Assignment
Below are some records. Copy every line in them that holds "features".

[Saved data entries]
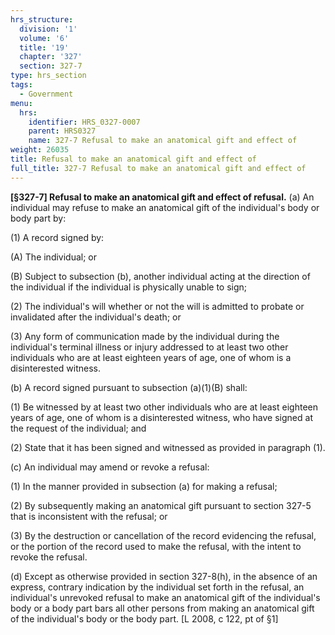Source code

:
 ```yaml
---
hrs_structure:
  division: '1'
  volume: '6'
  title: '19'
  chapter: '327'
  section: 327-7
type: hrs_section
tags:
  - Government
menu:
  hrs:
    identifier: HRS_0327-0007
    parent: HRS0327
    name: 327-7 Refusal to make an anatomical gift and effect of
weight: 26035
title: Refusal to make an anatomical gift and effect of
full_title: 327-7 Refusal to make an anatomical gift and effect of
---
```

**[§327-7] Refusal to make an anatomical gift and effect of refusal.** (a) An individual may refuse to make an anatomical gift of the individual's body or body part by:

(1) A record signed by:

(A) The individual; or

(B) Subject to subsection (b), another individual acting at the direction of the individual if the individual is physically unable to sign;

(2) The individual's will whether or not the will is admitted to probate or invalidated after the individual's death; or

(3) Any form of communication made by the individual during the individual's terminal illness or injury addressed to at least two other individuals who are at least eighteen years of age, one of whom is a disinterested witness.

(b) A record signed pursuant to subsection (a)(1)(B) shall:

(1) Be witnessed by at least two other individuals who are at least eighteen years of age, one of whom is a disinterested witness, who have signed at the request of the individual; and

(2) State that it has been signed and witnessed as provided in paragraph (1).

(c) An individual may amend or revoke a refusal:

(1) In the manner provided in subsection (a) for making a refusal;

(2) By subsequently making an anatomical gift pursuant to section 327-5 that is inconsistent with the refusal; or

(3) By the destruction or cancellation of the record evidencing the refusal, or the portion of the record used to make the refusal, with the intent to revoke the refusal.

(d) Except as otherwise provided in section 327-8(h), in the absence of an express, contrary indication by the individual set forth in the refusal, an individual's unrevoked refusal to make an anatomical gift of the individual's body or a body part bars all other persons from making an anatomical gift of the individual's body or the body part. [L 2008, c 122, pt of §1]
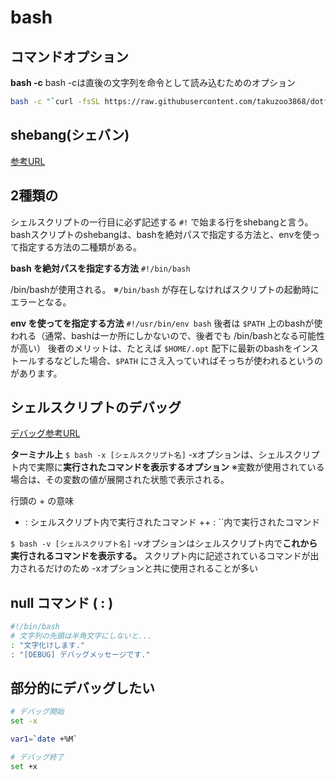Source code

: # bash

## コマンドオプション

**bash -c**
bash -cは直後の文字列を命令として読み込むためのオプション

```sh
bash -c "`curl -fsSL https://raw.githubusercontent.com/takuzoo3868/dotfiles/master/setup.sh `"
```

## shebang(シェバン)

[参考URL](https://moneyforward.com/engineers_blog/2015/05/21/bash-script-tips/)

## 2種類の

シェルスクリプトの一行目に必ず記述する `#!` で始まる行をshebangと言う。
bashスクリプトのshebangは、bashを絶対パスで指定する方法と、envを使って指定する方法の二種類がある。

**bash を絶対パスを指定する方法**
`#!/bin/bash`

/bin/bashが使用される。
※`/bin/bash` が存在しなければスクリプトの起動時にエラーとなる。

**env を使ってを指定する方法**
`#!/usr/bin/env bash`
後者は `$PATH` 上のbashが使われる（通常、bashは一か所にしかないので、後者でも /bin/bashとなる可能性が高い）
後者のメリットは、たとえば `$HOME/.opt` 配下に最新のbashをインストールするなどした場合、`$PATH` にさえ入っていればそっちが使われるというのがあります。

## シェルスクリプトのデバッグ

[デバッグ参考URL](https://shellscript.sunone.me/debug.html)

**ターミナル上**
`$ bash -x [シェルスクリプト名]`
-xオプションは、シェルスクリプト内で実際に**実行されたコマンドを表示するオプション**
※変数が使用されている場合は、その変数の値が展開された状態で表示される。

行頭の + の意味

+ : シェルスクリプト内で実行されたコマンド
++ : ``内で実行されたコマンド

`$ bash -v [シェルスクリプト名]`
-vオプションはシェルスクリプト内で**これから実行されるコマンドを表示する。**
スクリプト内に記述されているコマンドが出力されるだけのため -xオプションと共に使用されることが多い

## null コマンド ( : )

```sh
#!/bin/bash
# 文字列の先頭は半角文字にしないと...
: "文字化けします."
: "[DEBUG] デバッグメッセージです."
```

## 部分的にデバッグしたい

```sh
# デバッグ開始
set -x

var1=`date +%M`

# デバッグ終了
set +x
```
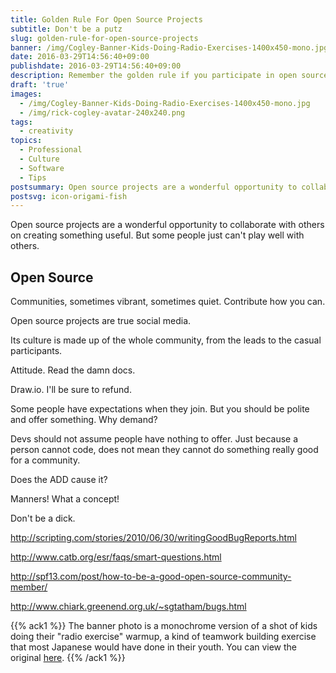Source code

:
 ```yaml
---
title: Golden Rule For Open Source Projects
subtitle: Don't be a putz
slug: golden-rule-for-open-source-projects
banner: /img/Cogley-Banner-Kids-Doing-Radio-Exercises-1400x450-mono.jpg
date: 2016-03-29T14:56:40+09:00
publishdate: 2016-03-29T14:56:40+09:00
description: Remember the golden rule if you participate in open source, a post by Rick Cogley.
draft: 'true'
images:
  - /img/Cogley-Banner-Kids-Doing-Radio-Exercises-1400x450-mono.jpg
  - /img/rick-cogley-avatar-240x240.png
tags:
  - creativity
topics:
  - Professional
  - Culture
  - Software
  - Tips
postsummary: Open source projects are a wonderful opportunity to collaborate with others on creating something useful. But some people just can't play well with others.
postsvg: icon-origami-fish
---
```


Open source projects are a wonderful opportunity to collaborate with others on creating something useful. But some people just can't play well with others.

<!--more-->

## Open Source

Communities, sometimes vibrant, sometimes quiet. Contribute how you can.

Open source projects are true social media.

Its culture is made up of the whole community, from the leads to the casual participants.

Attitude. Read the damn docs.  

Draw.io. I'll be sure to refund.

Some people have expectations when they join. But you should be polite and offer something. Why demand?

Devs should not assume people have nothing to offer. Just because a person cannot code, does not mean they cannot do something really good for a community.

Does the ADD cause it?

Manners! What a concept!

Don't be a dick.

http://scripting.com/stories/2010/06/30/writingGoodBugReports.html

http://www.catb.org/esr/faqs/smart-questions.html

http://spf13.com/post/how-to-be-a-good-open-source-community-member/

http://www.chiark.greenend.org.uk/~sgtatham/bugs.html


{{% ack1 %}}
The banner photo is a monochrome version of a shot of kids doing their "radio exercise" warmup, a kind of teamwork building exercise that most Japanese would have done in their youth. You can view the original [here](https://www.flickr.com/photos/rickcogley/4607915582).
{{% /ack1 %}}

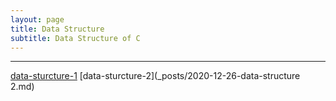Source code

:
 ```yaml
---
layout: page
title: Data Structure
subtitle: Data Structure of C
---
```


------

[data-sturcture-1](_posts/2020-12-25-data-structure-1.md)
[data-sturcture-2](_posts/2020-12-26-data-structure 2.md)
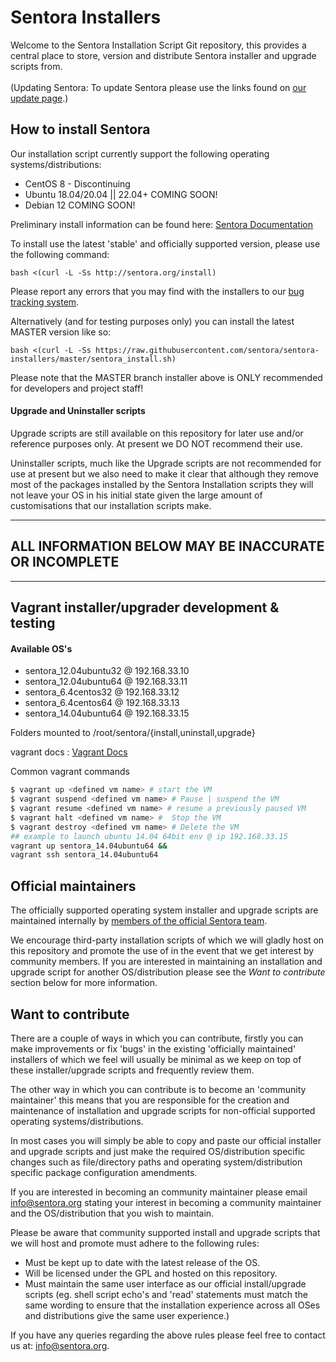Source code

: Sentora Installers
==================

Welcome to the Sentora Installation Script Git repository, this provides a central place to store, version and distribute Sentora installer and upgrade scripts from.<br>
<br>
(Updating Sentora: To update Sentora please use the links found on [our update page](https://sentora.org/upgrade/).)

## How to install Sentora ##

Our installation script currently support the following operating systems/distributions:

* CentOS 8 - Discontinuing
* Ubuntu 18.04/20.04 || 22.04+ COMING SOON!
* Debian 12 COMING SOON!
  
Preliminary install information can be found here: [Sentora Documentation](http://docs.sentora.org/index.php?node=7)
 
To install use the latest 'stable' and officially supported version, please use the following command:
```
bash <(curl -L -Ss http://sentora.org/install)
```

Please report any errors that you may find with the installers to our [bug tracking system](https://github.com/sentora/sentora-installers/issues).

Alternatively (and for testing purposes only) you can install the latest MASTER version like so:

```
bash <(curl -L -Ss https://raw.githubusercontent.com/sentora/sentora-installers/master/sentora_install.sh)
```
Please note that the MASTER branch installer above is ONLY recommended for developers and project staff!


  
#### Upgrade and Uninstaller scripts ####

Upgrade scripts are still available on this repository for later use and/or reference purposes only. At present we DO NOT recommend their use.

Uninstaller scripts, much like the Upgrade scripts are not recommended for use at present but we also need to make it clear that although they remove most of the packages installed by the Sentora Installation scripts they will not leave your OS in his initial state given the large amount of customisations that our installation scripts make.


* * *
## ALL INFORMATION BELOW MAY BE INACCURATE OR INCOMPLETE ##
* * *

## Vagrant installer/upgrader development & testing ##

#### Available OS's ####

- sentora_12.04ubuntu32 @ 192.168.33.10
- sentora_12.04ubuntu64 @ 192.168.33.11
- sentora_6.4centos32 @ 192.168.33.12
- sentora_6.4centos64 @ 192.168.33.13
- sentora_14.04ubuntu64 @ 192.168.33.15

Folders mounted to /root/sentora/{install,uninstall,upgrade}

vagrant docs : [Vagrant Docs](https://docs.vagrantup.com/v2/ "Vagrant docs")

Common vagrant commands
```bash
$ vagrant up <defined vm name> # start the VM
$ vagrant suspend <defined vm name> # Pause | suspend the VM
$ vagrant resume <defined vm name> # resume a previously paused VM
$ vagrant halt <defined vm name> #  Stop the VM
$ vagrant destroy <defined vm name> # Delete the VM
## example to launch ubuntu 14.04 64bit env @ ip 192.168.33.15
vagrant up sentora_14.04ubuntu64 &&
vagrant ssh sentora_14.04ubuntu64
```

## Official maintainers ##

The officially supported operating system installer and upgrade scripts are maintained internally by [members of the official Sentora team](http://sentora.org/about/the-team).

We encourage third-party installation scripts of which we will gladly host on this repository and promote the use of in the event that we get interest by community members. If you are interested in maintaining an installation and upgrade script for another OS/distribution please see the *Want to contribute* section below for more information.

## Want to contribute ##

There are a couple of ways in which you can contribute, firstly you can make improvements or fix 'bugs' in the existing 'officially maintained' installers of which we feel will usually be minimal as we keep on top of these installer/upgrade scripts and frequently review them.

The other way in which you can contribute is to become an 'community maintainer' this means that you are responsible for the creation and maintenance of installation and upgrade scripts for non-official supported operating systems/distributions.

In most cases you will simply be able to copy and paste our official installer and upgrade scripts and just make the required OS/distribution specific changes such as file/directory paths and operating system/distribution specific package configuration amendments.

If you are interested in becoming an community maintainer please email [info@sentora.org](mailto:info@sentora.org) stating your interest in becoming a community maintainer and the OS/distribution that you wish to maintain.

Please be aware that community supported install and upgrade scripts that we will host and promote must adhere to the following rules:

- Must be kept up to date with the latest release of the OS.
- Will be licensed under the GPL and hosted on this repository.
- Must maintain the same user interface as our official install/upgrade scripts (eg. shell script echo's and 'read' statements must match the same wording to ensure that the installation experience across all OSes and distributions give the same user experience.)

If you have any queries regarding the above rules please feel free to contact us at: [info@sentora.org](mailto:info@sentora.org).
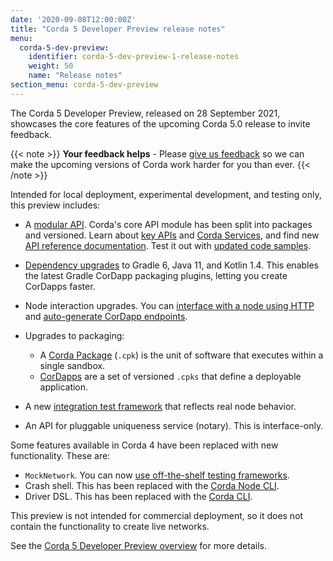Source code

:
 ```yaml
---
date: '2020-09-08T12:00:00Z'
title: "Corda 5 Developer Preview release notes"
menu:
  corda-5-dev-preview:
    identifier: corda-5-dev-preview-1-release-notes
    weight: 50
    name: "Release notes"
section_menu: corda-5-dev-preview
---
```


The Corda 5 Developer Preview, released on 28 September 2021, showcases the core features of the upcoming Corda 5.0 release to invite feedback.

{{< note >}}
**Your feedback helps** -
Please [give us feedback](https://r3dev.zendesk.com/hc/en-us/requests/new) so we can make the upcoming versions of Corda work harder for you than ever.
{{< /note >}}

Intended for local deployment, experimental development, and testing only, this preview includes:

- A [modular API](../../../api-ref/_index.md). Corda's core API module has been split into packages and versioned. Learn about [key APIs](cordapps/overview.md) and [Corda Services](cordapps/corda-services/overview.md), and find new [API reference documentation](../../../api-ref/_index.md). Test it out with [updated code samples](../../../samples/_index.md).

- [Dependency upgrades](getting-started/prerequisites.md) to Gradle 6, Java 11, and Kotlin 1.4. This enables the latest Gradle CorDapp packaging plugins, letting you create CorDapps faster.

- Node interaction upgrades. You can [interface with a node using HTTP](nodes/operating/operating-nodes-homepage.md) and [auto-generate CorDapp endpoints](nodes/operating/openapi.md).

- Upgrades to packaging:
  - A [Corda Package](packaging/overview.md#corda-package-files) (`.cpk`) is the unit of software that executes within a single sandbox.
  - [CorDapps](packaging/overview.md#corda-package-bundles) are a set of versioned `.cpks` that define a deployable application.

- A new [integration test framework](cordapps/integration-tests.md) that reflects real node behavior.

- An API for pluggable uniqueness service (notary). This is interface-only.


Some features available in Corda 4 have been replaced with new functionality. These are:

- `MockNetwork`. You can now [use off-the-shelf testing frameworks](cordapps/integration-tests.md).
- Crash shell. This has been replaced with the [Corda Node CLI](nodes/operating/cli-curl).
- Driver DSL. This has been replaced with the [Corda CLI](corda-cli/overview.md).

This preview is not intended for commercial deployment, so it does not contain the functionality to create live networks.

See the [Corda 5 Developer Preview overview](_index.md) for more details.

Task response
The Corda 5 Developer Preview, released on 28 September 2021, showcases the core features of the upcoming Corda 5.0 release to invite feedback.
Some features available in Corda 4 have been replaced with new functionality. These are:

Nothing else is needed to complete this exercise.